Items from a data source:
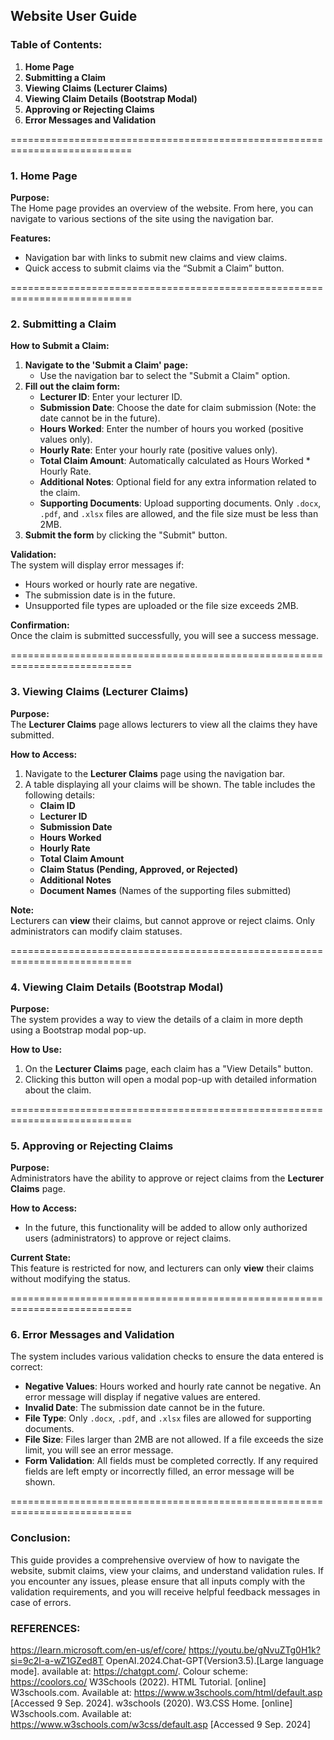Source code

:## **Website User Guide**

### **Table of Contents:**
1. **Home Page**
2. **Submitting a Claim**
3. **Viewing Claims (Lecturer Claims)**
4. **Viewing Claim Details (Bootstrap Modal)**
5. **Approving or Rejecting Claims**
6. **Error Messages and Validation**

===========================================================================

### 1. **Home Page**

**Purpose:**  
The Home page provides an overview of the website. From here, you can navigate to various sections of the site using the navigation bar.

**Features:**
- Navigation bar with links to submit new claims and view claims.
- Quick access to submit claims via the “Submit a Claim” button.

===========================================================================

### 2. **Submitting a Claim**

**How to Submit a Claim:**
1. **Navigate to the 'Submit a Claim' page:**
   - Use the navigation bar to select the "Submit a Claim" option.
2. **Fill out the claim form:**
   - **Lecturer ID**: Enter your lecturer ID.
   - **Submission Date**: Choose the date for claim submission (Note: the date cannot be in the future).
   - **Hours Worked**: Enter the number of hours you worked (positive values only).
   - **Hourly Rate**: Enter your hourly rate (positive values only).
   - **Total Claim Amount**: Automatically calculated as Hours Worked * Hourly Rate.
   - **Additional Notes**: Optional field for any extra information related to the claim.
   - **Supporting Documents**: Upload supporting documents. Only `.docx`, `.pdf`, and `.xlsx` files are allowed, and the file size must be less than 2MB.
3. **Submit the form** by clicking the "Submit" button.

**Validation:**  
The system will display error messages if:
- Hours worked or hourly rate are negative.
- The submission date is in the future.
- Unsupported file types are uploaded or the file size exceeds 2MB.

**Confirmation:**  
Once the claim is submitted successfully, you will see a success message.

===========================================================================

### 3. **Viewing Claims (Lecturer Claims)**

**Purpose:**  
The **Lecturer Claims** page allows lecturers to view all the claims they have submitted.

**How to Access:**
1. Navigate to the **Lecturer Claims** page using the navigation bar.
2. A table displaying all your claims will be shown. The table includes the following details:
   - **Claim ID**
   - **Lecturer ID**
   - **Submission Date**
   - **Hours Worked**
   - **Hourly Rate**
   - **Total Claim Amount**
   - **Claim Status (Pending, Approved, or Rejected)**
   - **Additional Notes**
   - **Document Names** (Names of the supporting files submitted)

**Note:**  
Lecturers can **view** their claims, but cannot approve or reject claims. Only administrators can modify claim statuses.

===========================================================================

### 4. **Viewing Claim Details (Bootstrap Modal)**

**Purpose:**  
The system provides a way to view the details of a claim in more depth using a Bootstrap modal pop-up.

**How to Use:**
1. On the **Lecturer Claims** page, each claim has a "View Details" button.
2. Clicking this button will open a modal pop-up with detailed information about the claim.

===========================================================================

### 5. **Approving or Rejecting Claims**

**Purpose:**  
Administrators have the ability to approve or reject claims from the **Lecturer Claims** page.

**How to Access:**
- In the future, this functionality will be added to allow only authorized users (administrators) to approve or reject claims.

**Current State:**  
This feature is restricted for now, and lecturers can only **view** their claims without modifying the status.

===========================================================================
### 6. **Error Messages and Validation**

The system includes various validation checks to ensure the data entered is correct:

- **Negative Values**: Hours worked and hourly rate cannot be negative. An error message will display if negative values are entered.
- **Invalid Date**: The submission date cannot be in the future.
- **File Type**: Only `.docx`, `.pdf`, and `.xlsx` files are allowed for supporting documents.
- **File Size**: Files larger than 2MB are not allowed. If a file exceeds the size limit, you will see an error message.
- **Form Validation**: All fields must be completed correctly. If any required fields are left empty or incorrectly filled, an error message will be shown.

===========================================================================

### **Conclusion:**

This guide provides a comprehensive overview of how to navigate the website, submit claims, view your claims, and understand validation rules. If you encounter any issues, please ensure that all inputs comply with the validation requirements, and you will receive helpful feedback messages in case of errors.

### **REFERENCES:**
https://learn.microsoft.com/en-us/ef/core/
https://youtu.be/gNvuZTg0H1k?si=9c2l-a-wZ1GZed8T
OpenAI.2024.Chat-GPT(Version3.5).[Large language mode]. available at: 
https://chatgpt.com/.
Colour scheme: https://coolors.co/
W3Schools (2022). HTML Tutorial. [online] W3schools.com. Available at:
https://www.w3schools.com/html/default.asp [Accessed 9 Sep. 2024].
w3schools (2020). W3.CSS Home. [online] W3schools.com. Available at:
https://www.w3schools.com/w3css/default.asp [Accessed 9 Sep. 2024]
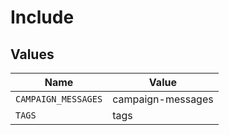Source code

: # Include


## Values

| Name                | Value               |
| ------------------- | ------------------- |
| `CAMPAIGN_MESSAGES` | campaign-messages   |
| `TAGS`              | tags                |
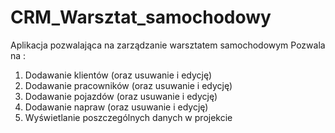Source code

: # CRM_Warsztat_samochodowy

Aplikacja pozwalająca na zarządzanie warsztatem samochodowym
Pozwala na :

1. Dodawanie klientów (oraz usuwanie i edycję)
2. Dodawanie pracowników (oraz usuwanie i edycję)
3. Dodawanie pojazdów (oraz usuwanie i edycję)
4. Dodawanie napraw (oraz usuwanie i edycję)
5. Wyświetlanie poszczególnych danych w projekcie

TO DO: Above are the records. Print exactly, and only, the lines from the line with "Administrators have the" to the line with "- **File Type**: Only", both inclusive.

ANSWER SECTION:
Administrators have the ability to approve or reject claims from the **Lecturer Claims** page.

**How to Access:**
- In the future, this functionality will be added to allow only authorized users (administrators) to approve or reject claims.

**Current State:**  
This feature is restricted for now, and lecturers can only **view** their claims without modifying the status.

===========================================================================
### 6. **Error Messages and Validation**

The system includes various validation checks to ensure the data entered is correct:

- **Negative Values**: Hours worked and hourly rate cannot be negative. An error message will display if negative values are entered.
- **Invalid Date**: The submission date cannot be in the future.
- **File Type**: Only `.docx`, `.pdf`, and `.xlsx` files are allowed for supporting documents.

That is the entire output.